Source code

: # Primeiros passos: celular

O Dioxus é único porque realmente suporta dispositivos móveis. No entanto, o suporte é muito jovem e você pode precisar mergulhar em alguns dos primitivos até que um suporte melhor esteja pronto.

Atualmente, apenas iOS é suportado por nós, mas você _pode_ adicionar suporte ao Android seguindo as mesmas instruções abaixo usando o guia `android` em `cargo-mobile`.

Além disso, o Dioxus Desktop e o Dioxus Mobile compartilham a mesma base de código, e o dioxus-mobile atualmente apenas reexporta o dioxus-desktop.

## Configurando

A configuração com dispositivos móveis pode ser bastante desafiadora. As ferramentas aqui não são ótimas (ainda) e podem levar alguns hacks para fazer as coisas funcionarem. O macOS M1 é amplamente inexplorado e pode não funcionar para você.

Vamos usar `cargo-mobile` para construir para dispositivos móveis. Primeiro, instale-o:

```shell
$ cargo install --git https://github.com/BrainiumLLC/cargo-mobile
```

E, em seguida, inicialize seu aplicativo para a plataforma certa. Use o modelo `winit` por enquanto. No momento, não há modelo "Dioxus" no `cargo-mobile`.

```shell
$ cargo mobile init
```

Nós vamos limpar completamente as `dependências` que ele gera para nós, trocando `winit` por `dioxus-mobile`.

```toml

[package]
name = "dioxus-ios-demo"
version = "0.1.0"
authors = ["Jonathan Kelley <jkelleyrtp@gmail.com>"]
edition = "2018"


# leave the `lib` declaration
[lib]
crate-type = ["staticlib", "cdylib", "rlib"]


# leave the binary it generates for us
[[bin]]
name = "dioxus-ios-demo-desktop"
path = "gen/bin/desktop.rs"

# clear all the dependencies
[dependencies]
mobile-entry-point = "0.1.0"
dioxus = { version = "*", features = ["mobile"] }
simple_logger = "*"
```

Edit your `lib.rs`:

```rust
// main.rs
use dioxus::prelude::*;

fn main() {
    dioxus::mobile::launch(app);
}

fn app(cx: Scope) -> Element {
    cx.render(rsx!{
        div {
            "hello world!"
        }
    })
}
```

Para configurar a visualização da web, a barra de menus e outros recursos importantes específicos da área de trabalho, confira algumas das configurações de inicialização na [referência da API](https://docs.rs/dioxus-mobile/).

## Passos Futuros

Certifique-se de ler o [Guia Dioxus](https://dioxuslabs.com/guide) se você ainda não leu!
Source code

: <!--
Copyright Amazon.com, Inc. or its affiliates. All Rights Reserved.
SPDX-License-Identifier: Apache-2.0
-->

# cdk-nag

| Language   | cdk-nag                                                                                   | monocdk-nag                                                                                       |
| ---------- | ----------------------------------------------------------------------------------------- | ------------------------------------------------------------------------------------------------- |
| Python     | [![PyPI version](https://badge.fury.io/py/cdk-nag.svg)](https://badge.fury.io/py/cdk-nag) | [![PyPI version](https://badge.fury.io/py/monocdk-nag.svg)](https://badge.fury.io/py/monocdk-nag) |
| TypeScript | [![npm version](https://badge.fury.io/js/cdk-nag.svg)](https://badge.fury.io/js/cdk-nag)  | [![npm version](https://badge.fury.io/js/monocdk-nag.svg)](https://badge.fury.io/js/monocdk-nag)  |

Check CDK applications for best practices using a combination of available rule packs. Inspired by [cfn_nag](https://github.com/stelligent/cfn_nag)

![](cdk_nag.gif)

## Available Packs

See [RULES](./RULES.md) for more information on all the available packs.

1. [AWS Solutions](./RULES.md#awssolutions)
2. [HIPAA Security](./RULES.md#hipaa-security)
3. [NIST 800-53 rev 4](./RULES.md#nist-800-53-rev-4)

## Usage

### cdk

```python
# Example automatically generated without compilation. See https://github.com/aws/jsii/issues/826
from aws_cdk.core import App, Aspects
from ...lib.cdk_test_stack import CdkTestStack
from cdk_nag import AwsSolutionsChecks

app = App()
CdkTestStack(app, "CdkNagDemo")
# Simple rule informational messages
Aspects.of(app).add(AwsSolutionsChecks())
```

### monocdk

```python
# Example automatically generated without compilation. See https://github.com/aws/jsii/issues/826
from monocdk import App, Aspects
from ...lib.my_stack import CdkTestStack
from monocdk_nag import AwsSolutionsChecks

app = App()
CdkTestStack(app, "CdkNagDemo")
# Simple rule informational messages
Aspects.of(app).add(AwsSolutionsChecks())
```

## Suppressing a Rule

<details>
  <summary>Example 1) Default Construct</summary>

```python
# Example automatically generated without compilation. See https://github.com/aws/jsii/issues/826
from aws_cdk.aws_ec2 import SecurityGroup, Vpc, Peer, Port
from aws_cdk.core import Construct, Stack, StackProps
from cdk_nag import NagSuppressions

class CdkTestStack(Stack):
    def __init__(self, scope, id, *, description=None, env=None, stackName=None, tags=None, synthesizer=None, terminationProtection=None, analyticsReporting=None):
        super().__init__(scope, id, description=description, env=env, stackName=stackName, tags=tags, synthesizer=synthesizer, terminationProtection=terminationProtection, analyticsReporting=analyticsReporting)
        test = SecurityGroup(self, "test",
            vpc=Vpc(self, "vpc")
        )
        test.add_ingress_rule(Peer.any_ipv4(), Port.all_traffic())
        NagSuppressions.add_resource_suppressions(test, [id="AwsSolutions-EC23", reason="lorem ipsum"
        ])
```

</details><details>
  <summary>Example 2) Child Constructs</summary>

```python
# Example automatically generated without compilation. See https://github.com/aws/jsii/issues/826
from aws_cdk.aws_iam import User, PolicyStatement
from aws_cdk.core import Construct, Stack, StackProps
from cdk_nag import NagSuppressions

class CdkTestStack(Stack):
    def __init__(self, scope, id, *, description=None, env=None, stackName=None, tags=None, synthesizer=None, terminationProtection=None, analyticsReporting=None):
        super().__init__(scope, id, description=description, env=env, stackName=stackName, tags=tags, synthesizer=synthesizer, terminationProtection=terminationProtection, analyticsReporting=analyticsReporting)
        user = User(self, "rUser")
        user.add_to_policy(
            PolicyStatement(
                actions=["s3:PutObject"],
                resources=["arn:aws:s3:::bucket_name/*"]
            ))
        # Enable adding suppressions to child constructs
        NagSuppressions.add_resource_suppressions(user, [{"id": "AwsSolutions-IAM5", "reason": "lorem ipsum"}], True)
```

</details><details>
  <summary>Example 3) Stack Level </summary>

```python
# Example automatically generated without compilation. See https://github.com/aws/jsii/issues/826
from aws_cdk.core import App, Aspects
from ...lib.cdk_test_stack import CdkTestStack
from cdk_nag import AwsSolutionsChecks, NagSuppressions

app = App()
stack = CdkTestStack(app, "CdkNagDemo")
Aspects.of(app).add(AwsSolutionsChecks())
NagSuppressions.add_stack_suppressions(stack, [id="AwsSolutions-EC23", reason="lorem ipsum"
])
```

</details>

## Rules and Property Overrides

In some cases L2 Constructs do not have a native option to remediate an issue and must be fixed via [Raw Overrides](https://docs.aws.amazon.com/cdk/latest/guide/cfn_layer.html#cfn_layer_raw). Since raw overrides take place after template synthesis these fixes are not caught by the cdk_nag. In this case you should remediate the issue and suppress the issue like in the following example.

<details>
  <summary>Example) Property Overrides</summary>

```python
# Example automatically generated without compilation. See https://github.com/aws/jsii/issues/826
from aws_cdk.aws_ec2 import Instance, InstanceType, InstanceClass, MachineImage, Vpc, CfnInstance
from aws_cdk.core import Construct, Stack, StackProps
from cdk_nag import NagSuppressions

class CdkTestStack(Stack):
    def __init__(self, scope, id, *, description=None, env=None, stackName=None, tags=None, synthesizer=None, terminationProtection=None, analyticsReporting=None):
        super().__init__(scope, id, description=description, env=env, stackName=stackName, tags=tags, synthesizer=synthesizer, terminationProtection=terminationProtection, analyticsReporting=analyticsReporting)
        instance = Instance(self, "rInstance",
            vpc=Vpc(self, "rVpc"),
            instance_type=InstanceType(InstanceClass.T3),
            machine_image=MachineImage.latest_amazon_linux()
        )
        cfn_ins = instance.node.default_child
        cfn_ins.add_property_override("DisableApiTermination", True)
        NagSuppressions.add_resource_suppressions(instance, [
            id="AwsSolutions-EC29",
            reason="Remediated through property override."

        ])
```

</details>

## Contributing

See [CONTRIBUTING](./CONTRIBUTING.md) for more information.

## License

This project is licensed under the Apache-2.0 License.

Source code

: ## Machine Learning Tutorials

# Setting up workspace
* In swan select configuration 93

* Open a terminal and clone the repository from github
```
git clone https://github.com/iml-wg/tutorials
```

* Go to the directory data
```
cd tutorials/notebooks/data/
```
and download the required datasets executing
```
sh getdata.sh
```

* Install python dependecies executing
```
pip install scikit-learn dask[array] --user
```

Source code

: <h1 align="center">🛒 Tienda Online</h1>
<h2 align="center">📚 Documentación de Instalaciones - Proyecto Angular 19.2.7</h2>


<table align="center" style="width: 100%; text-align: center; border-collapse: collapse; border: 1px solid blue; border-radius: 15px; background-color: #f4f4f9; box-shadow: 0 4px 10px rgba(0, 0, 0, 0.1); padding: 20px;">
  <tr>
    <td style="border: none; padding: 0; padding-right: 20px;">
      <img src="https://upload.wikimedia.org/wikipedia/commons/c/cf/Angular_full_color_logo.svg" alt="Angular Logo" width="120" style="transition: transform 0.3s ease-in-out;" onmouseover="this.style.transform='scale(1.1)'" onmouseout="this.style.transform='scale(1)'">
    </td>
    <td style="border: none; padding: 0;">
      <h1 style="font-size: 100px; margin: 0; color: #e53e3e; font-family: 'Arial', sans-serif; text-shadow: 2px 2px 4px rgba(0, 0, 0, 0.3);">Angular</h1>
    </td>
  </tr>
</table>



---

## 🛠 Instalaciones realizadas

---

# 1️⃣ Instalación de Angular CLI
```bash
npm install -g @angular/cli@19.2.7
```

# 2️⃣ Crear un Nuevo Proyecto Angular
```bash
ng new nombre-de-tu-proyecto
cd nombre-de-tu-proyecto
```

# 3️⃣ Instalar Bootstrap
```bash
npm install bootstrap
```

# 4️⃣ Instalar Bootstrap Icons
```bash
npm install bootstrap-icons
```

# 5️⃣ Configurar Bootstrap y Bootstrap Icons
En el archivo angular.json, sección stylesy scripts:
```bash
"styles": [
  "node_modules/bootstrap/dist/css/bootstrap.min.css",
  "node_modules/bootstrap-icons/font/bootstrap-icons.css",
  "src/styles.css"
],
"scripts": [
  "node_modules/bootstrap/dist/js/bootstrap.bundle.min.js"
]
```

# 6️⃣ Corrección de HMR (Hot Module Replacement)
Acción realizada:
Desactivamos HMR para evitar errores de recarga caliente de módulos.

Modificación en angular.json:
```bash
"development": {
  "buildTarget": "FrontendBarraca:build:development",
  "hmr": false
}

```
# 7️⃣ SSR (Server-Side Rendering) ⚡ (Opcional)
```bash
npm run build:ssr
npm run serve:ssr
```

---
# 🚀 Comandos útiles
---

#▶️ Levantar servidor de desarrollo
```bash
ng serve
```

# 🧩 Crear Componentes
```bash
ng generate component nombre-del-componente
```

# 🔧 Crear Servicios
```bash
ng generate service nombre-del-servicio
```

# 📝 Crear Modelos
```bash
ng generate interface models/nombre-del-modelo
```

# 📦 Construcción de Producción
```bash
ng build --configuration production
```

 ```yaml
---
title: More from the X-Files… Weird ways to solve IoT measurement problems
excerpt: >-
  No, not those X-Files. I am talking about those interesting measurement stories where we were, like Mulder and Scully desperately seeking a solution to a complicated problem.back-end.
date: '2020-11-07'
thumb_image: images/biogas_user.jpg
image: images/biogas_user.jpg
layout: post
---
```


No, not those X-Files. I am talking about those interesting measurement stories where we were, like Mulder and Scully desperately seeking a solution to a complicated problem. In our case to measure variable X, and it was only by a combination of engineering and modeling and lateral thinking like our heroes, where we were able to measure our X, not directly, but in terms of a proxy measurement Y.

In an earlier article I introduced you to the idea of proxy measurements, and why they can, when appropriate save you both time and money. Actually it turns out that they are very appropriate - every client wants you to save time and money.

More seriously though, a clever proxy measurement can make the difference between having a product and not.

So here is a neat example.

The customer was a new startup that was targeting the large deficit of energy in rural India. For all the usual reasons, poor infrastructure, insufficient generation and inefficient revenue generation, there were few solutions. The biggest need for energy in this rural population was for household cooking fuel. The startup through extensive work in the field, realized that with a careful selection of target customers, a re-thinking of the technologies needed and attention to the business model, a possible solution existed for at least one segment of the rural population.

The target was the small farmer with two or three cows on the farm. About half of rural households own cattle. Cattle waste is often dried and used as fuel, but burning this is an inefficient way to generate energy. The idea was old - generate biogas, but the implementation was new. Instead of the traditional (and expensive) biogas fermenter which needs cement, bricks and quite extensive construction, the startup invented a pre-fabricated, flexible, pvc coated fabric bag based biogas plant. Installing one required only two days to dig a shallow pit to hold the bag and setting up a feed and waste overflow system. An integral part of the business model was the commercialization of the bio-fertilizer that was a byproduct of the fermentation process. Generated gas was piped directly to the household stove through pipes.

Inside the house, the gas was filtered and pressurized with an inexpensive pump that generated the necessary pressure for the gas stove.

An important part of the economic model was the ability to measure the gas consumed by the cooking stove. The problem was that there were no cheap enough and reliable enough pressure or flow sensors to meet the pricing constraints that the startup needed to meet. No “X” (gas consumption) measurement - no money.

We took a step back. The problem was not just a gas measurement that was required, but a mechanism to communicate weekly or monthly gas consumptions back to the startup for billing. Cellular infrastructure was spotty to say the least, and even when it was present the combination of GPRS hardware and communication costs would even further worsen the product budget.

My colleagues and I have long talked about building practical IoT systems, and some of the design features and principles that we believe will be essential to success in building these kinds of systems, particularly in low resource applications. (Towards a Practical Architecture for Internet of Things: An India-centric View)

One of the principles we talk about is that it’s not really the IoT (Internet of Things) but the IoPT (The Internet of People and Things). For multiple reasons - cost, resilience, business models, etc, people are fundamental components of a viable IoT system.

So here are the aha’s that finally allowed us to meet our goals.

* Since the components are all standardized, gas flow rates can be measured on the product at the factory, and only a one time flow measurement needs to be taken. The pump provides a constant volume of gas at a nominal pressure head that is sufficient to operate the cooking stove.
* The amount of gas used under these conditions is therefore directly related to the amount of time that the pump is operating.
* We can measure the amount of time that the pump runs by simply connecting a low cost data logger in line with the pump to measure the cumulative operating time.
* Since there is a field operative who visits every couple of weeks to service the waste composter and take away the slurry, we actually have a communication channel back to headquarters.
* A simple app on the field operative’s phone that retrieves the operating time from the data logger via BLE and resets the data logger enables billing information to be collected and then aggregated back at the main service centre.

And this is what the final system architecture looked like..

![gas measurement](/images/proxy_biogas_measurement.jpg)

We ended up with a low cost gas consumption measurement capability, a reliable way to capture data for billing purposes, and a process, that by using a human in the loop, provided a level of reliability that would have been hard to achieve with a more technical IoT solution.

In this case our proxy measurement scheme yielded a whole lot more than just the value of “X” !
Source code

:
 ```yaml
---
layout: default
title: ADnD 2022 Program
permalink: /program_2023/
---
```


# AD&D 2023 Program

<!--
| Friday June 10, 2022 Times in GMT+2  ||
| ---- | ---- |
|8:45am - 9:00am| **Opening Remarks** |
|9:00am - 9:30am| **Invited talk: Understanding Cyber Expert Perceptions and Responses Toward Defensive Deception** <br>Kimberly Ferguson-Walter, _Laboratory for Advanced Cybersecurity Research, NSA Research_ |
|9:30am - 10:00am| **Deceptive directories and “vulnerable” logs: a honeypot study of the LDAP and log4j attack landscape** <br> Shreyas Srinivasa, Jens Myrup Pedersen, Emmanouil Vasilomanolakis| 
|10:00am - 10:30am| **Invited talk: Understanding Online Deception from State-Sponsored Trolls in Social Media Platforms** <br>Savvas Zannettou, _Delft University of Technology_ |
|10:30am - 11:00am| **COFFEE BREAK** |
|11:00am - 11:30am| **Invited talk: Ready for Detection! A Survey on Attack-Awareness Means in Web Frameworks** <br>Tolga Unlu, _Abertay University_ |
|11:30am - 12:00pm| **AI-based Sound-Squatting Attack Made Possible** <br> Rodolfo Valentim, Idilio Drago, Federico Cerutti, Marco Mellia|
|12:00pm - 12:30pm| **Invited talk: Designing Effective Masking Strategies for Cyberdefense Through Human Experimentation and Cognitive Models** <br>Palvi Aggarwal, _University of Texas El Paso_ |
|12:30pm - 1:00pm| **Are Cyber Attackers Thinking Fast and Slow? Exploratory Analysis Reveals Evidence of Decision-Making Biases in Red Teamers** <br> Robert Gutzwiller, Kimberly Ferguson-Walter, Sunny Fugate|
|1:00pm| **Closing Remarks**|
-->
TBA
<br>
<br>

> _Problem requirements_:
When the line containing "Ferguson-Walter, Sunny Fugate|" is found in the records above, restate it and every later line word for word through the last one, and nothing more.

> _Written solution_:
|12:30pm - 1:00pm| **Are Cyber Attackers Thinking Fast and Slow? Exploratory Analysis Reveals Evidence of Decision-Making Biases in Red Teamers** <br> Robert Gutzwiller, Kimberly Ferguson-Walter, Sunny Fugate|
|1:00pm| **Closing Remarks**|
-->
TBA
<br>
<br>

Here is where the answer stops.